Profiting from Prisoners

Published — November 12, 2014

Prison banker cuts fees after Center report

JPay Inc. stopped charging families for sending money orders to imprisoned loved ones in three states

Introduction

JPay Inc., the biggest provider of money services for prisoners, has eliminated fees for sending money orders to inmates in three states, creating a free deposit option for families of more than 100,000 people incarcerated in Indiana, Ohio and Oklahoma.

The move comes after a Center for Public Integrity report showed that the families of hundreds of thousands of U.S. inmates had no way to send money to their incarcerated loved ones without incurring high fees. Several of the prison systems that had no free option for money transfers contracted with JPay for their inmates’ financial services.

JPay is one of the largest prison bankers, companies that provide financial services to inmates and their families, sometimes charging high fees and sharing their profits with the agencies that contract with them. The company handled nearly 7 million transactions last year and expects to transfer more than $1 billion this year.

JPay and other prison bankers have become central players in a multi-billion dollar economy that shifts the costs of incarceration onto families of prison inmates, according to the Center’s report. Families must send money to help pay for necessities like toilet paper and winter clothes that used to be provided by the government. JPay says it handles money transfers for 1.7 million offenders, or nearly 70 percent of the inmates in U.S. prisons.

JPay did not respond to several emails and phone calls requesting comment about the decision to eliminate some fees. The company’s founder and CEO Ryan Shapiro earlier said The Center’s questions about money order deposit fees forced him to consider the impact of policies that affect the company’s poorest customers. He said he would seek to convince states to provide families with a free deposit option.

The change was confirmed by John Witherow, director of Nevada CURE, an inmates’-rights group. Witherow said he received an email announcing the change from JPay’s public relations manager sometime in the past two weeks. A spokesman for the Indiana Department of Corrections also confirmed the change. Spokesmen for the Ohio and Oklahoma departments did not respond to requests for comment.

The fees families pay to send money to an inmate vary from state to state. Electronic transfers almost always incur a steep fee charged by JPay or another private vendor. Some states let vendors charge a fee to deposit funds sent by mail but most offer money order deposits as a free option.

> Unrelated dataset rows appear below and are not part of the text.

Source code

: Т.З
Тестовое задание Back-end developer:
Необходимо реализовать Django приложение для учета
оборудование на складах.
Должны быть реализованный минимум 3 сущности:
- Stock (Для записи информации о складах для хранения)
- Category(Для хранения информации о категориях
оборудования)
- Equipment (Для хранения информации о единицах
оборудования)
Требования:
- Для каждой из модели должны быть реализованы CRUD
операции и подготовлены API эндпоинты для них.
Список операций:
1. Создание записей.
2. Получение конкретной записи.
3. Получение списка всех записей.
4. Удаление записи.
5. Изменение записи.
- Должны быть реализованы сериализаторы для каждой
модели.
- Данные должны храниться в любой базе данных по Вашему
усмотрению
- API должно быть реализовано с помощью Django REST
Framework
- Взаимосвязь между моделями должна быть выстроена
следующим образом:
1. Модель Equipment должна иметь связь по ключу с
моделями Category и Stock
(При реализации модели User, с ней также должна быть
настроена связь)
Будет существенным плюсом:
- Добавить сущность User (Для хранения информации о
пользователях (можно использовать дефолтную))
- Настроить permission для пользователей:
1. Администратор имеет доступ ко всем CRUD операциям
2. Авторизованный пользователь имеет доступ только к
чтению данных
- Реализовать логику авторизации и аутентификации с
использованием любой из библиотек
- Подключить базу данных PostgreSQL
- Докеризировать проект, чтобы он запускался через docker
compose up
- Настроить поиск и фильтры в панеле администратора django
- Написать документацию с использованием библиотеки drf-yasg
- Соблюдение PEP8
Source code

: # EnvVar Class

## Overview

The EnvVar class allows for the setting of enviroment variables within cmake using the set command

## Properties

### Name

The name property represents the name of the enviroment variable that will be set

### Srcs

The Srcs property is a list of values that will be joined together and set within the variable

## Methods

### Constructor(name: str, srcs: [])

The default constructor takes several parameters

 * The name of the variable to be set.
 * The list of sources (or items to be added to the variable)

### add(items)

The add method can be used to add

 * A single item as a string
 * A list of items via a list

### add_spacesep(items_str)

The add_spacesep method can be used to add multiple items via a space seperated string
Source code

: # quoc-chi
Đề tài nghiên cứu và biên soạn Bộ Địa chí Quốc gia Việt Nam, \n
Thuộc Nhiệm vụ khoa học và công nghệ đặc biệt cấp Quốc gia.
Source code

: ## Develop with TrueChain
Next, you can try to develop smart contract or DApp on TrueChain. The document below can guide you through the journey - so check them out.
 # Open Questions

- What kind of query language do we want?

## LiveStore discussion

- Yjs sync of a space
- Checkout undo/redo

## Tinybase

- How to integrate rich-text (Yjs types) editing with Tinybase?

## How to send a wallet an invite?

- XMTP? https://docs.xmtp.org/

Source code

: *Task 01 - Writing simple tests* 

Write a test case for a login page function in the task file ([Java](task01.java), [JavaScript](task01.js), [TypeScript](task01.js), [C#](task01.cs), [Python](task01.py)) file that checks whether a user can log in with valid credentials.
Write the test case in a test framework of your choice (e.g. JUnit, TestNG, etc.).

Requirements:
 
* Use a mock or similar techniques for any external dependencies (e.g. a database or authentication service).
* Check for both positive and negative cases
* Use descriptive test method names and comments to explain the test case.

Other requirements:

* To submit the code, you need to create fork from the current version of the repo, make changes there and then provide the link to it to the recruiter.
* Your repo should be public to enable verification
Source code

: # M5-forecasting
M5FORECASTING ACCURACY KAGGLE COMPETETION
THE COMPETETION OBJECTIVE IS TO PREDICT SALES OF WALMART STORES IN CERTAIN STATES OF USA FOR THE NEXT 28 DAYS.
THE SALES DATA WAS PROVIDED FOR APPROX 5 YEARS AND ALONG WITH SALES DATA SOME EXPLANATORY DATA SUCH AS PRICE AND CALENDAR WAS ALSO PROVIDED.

Florida, an outlier, charges its own processing fee for money order deposits.

Before JPay and its competitors introduced electronic payments in prisons, inmates’ families typically mailed money orders directly to the facility where their relative was locked up. Many say the process was faster and more convenient than going through JPay. JPay grew rapidly in the past 12 years by offering to save states time and money by handling all deposits into inmate accounts. In exchange, the company is allowed to charge families fees as high as 45 percent for electronic transfers.

In ten states, JPay processed money orders for free, while four states allowed the company to charge fees of $1 to $2 for accepting a money order.

After last week’s change, Kansas is the only state where JPay still charges a fee to accept money orders. In the email forwarded by Witherow, JPay PR manager Jade Trombetta says the company is in talks with Kansas to eliminate the fee for money order deposits in that state.

Florida also charges a 50 cent fee for money order deposits, according to the state’s contract with the company. The other remaining states that lack a free option for inmates to receive money are Arizona, Colorado, Kentucky, Mississippi, Utah and Wyoming.